◆ GIVEN RECORDS
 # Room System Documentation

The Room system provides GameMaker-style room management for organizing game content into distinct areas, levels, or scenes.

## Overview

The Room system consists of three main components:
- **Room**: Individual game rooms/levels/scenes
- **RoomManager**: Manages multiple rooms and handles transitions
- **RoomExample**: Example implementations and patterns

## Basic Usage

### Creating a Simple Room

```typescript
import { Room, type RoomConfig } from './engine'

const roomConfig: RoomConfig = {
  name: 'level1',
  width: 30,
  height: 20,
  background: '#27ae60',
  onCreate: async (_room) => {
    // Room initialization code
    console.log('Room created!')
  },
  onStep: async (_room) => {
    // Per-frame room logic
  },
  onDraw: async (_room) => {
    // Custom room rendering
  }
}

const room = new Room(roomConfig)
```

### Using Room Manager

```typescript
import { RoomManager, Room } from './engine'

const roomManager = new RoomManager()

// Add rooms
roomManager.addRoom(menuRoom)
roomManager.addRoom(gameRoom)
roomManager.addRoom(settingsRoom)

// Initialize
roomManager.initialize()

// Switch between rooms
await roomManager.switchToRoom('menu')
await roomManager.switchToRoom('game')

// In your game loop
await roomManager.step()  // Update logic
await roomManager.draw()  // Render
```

◆ HOW TO COMPLETE THIS TASK
Please output each record exactly as it appears above.

◆ SOLUTION FOR THIS TASK
 # Room System Documentation

The Room system provides GameMaker-style room management for organizing game content into distinct areas, levels, or scenes.

## Overview

The Room system consists of three main components:
- **Room**: Individual game rooms/levels/scenes
- **RoomManager**: Manages multiple rooms and handles transitions
- **RoomExample**: Example implementations and patterns

## Basic Usage

### Creating a Simple Room

```typescript
import { Room, type RoomConfig } from './engine'

const roomConfig: RoomConfig = {
  name: 'level1',
  width: 30,
  height: 20,
  background: '#27ae60',
  onCreate: async (_room) => {
    // Room initialization code
    console.log('Room created!')
  },
  onStep: async (_room) => {
    // Per-frame room logic
  },
  onDraw: async (_room) => {
    // Custom room rendering
  }
}

const room = new Room(roomConfig)
```

### Using Room Manager

```typescript
import { RoomManager, Room } from './engine'

const roomManager = new RoomManager()

// Add rooms
roomManager.addRoom(menuRoom)
roomManager.addRoom(gameRoom)
roomManager.addRoom(settingsRoom)

// Initialize
roomManager.initialize()

// Switch between rooms
await roomManager.switchToRoom('menu')
await roomManager.switchToRoom('game')

// In your game loop
await roomManager.step()  // Update logic
await roomManager.draw()  // Render
```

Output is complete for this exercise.